Capturing longer records:

Hopefully they will expand the plotter tool with export capabilities in the future, but for now you can manually move data out of the text monitor and simply paste it into Excel.  Before you start a long run for export to a spreadsheet,  comment out the extra constants that you were printing to stabilize the y – axis on the plotter, so that only the numbers you are interested in are sent to the serial text display.  Then after your Arduino DAQ has been capturing events for a while, click inside the serial monitor window,  select all the data and copy it (on a windows machine that would be [CTRL]+[A] followed by [CTRL]+[C] ) then open a new spreadsheet and simply paste the data into an empty column.

This lets you compare the different events side by side:

Note: The material I've posted here is an excerpt from a much longer post over at my blog, where I also put a 15-bit ADS1115 ADC module through it's paces. Hop over there if you want to see how that compared to the Arduino's native ADC. If you are curious about the platform pictured in this tutorial , you can read a paper about how we use these Arduino based data loggers for research at: http://www.mdpi.com/1424-8220/18/2/530 which is an open access journal, so the PDF is free to download.

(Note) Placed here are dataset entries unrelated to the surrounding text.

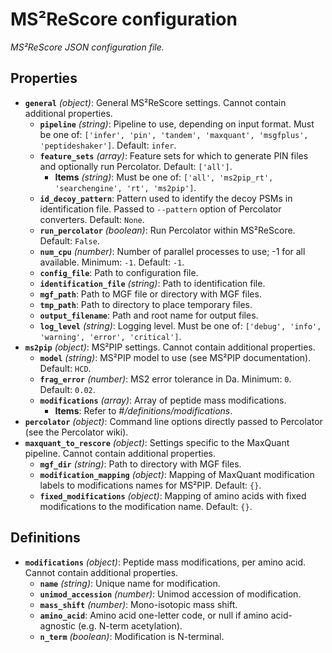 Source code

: # MS²ReScore configuration

_MS²ReScore JSON configuration file._

## Properties

- **`general`** _(object)_: General MS²ReScore settings. Cannot contain additional properties.
  - **`pipeline`** _(string)_: Pipeline to use, depending on input format. Must be one of: `['infer', 'pin', 'tandem', 'maxquant', 'msgfplus', 'peptideshaker']`. Default: `infer`.
  - **`feature_sets`** _(array)_: Feature sets for which to generate PIN files and optionally run Percolator. Default: `['all']`.
    - **Items** _(string)_: Must be one of: `['all', 'ms2pip_rt', 'searchengine', 'rt', 'ms2pip']`.
  - **`id_decoy_pattern`**: Pattern used to identify the decoy PSMs in identification file. Passed to `--pattern` option of Percolator converters. Default: `None`.
  - **`run_percolator`** _(boolean)_: Run Percolator within MS²ReScore. Default: `False`.
  - **`num_cpu`** _(number)_: Number of parallel processes to use; -1 for all available. Minimum: `-1`. Default: `-1`.
  - **`config_file`**: Path to configuration file.
  - **`identification_file`** _(string)_: Path to identification file.
  - **`mgf_path`**: Path to MGF file or directory with MGF files.
  - **`tmp_path`**: Path to directory to place temporary files.
  - **`output_filename`**: Path and root name for output files.
  - **`log_level`** _(string)_: Logging level. Must be one of: `['debug', 'info', 'warning', 'error', 'critical']`.
- **`ms2pip`** _(object)_: MS²PIP settings. Cannot contain additional properties.
  - **`model`** _(string)_: MS²PIP model to use (see MS²PIP documentation). Default: `HCD`.
  - **`frag_error`** _(number)_: MS2 error tolerance in Da. Minimum: `0`. Default: `0.02`.
  - **`modifications`** _(array)_: Array of peptide mass modifications.
    - **Items**: Refer to _#/definitions/modifications_.
- **`percolator`** _(object)_: Command line options directly passed to Percolator (see the Percolator wiki).
- **`maxquant_to_rescore`** _(object)_: Settings specific to the MaxQuant pipeline. Cannot contain additional properties.
  - **`mgf_dir`** _(string)_: Path to directory with MGF files.
  - **`modification_mapping`** _(object)_: Mapping of MaxQuant modification labels to modifications names for MS²PIP. Default: `{}`.
  - **`fixed_modifications`** _(object)_: Mapping of amino acids with fixed modifications to the modification name. Default: `{}`.

## Definitions

- **`modifications`** _(object)_: Peptide mass modifications, per amino acid. Cannot contain additional properties.
  - **`name`** _(string)_: Unique name for modification.
  - **`unimod_accession`** _(number)_: Unimod accession of modification.
  - **`mass_shift`** _(number)_: Mono-isotopic mass shift.
  - **`amino_acid`**: Amino acid one-letter code, or null if amino acid-agnostic (e.g. N-term acetylation).
  - **`n_term`** _(boolean)_: Modification is N-terminal.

And: The folks over at Measuring Stuff posted a great page called The Arduino DAQ Chronicles, which provides more great background on the subject of using an Arduino in this kind of application.

Code

Arduino UNO DAQ with ajustable oversampling intervals
For some reason the link here only takes you to the repositories root directory so click through to view: UNOonly_DAQ_PeaksOrLeakAverage.ino which is relevant here. When using that code, adjust the loop threshold to suit your application, and then change #define OVRsamples 5 to shorten or lengthen the time window displayed in the Serial Plotter window. Remove the analogReference(INTERNAL); line in setup if you need to read voltages larger than 1.1 volts.